Ser mujer y ser madre no es lo mismo. Lo de que las mujeres se vean realizadas por la maternidad está muy lejos de poderse generalizar y afirmar, y lo de que todas las mujeres están capacitadas para ser madres, también. Y padres los hombres, por supuesto. No acabo de entender por qué hay que salvar tantos requisitos para adoptar y no para tener hijos biológicos. Este es el mensaje, el de que la maternidad no siempre es jauja, que parece gritar, porque todo es muy intenso, a veces excesivamente y agota, la directora Mary Bronstein en una película cuyo título resulta muy expresivo y queda a medias: Si pudiera te daría una patada, hija mía.

Linda (una Rosa Byrne extraordinaria, de Oscar) es madre de una niña con problemas de nutrición a la que debe alimentar artificialmente con una máquina.
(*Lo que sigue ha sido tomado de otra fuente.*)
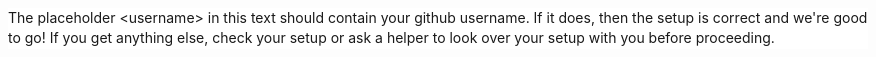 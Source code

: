 The placeholder \<username\> in this text should contain your github username. If it does, then the setup is correct and we're good to go! If you get anything else, check your setup or ask a helper to look over your setup with you before proceeding.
Cuando la casa se inunda por un escape de agua y se abre un boquete enorme en el techo de su dormitorio, Linda y su hija tienen que abandonar el hogar y alojarse en un motel de medio pelo y allí esta madre, sobrepasada por los acontecimientos, se bloquea, se verá incapaz de cuidar de su hija y se replantea su maternidad y, de paso, su vida.

Si pudiera te daría una patada está dialogada de principio a fin, o monologada por esa madre que ve que el mundo se derrumba (muy conseguido esa demolición de la habitación como alegoría de su estado anímico y el agujero negro del techo que es el agujero negro vital de Linda) y el espectador va asistiendo a esa carrera hacia el desastre de su protagonista principal que, curiosamente, trabaja como terapeuta cuando no consigue poner en orden el caos mental que reina en su cabeza.

Linda, una madre estresada, cuida, hasta que literalmente revienta, a esa hija pequeña de la que jamás vemos su rostro (si sus pies, su vientre hinchado conectado con una sonda a esa máquina que la alimenta por las noches, oímos su tierna vocecita), recibe órdenes de Charles (Christian Slater), oficial de marina y marido ausente que solo es una voz al teléfono, hasta que se presenta finalmente para solucionar el problema de su vivienda al final de la película, y que no se cansa de hacerle reproches a su mujer por no ser más resolutiva y no reaccionar; solicita terapia al psicólogo (Conan O’Brien) con quien comparte consultorio y que finalmente la abandona por imposible; se droga y emborracha con James (Aspa Rocky), vecino de cuarto de ese motel cochambroso como huida a su desastroso presente; se pelea con la borde recepcionista Diana (Ivy Wolk) que se niega a venderle alcohol fuera del horario establecido; se hace cargo, durante unas horas, del bebé llorón de su paciente Caroline (Danielle Macdonald), otra madre tan inestable como ella; y así hasta su bloqueo final, sobrepasada por las circunstancias y en el que se pregunta si hizo bien en abortar a su primer hijo y no debió hacerlo con este segundo que está obligada a cuidar.

Hay humor negro en el filme de Mary Bronstein, mucha amargura y, sobre todo, un retrato conmovedor y nada maniqueo de su protagonista femenina con el que seguramente no estarán de acuerdo un sinfín de madres felices. La maternidad puede ser una maldición y un infierno cuando no es deseada o no se está capacitada para gestionarla. Película que resulta tan incomoda de ver como brillante, un puñetazo en la cara del espectador y un torbellino de imágenes que acompaña al continuo griterío que sale de la pantalla. Apabulla la película con esa cámara inquieta y con la presencia estresante de su protagonista siempre al borde de la explosión emocional.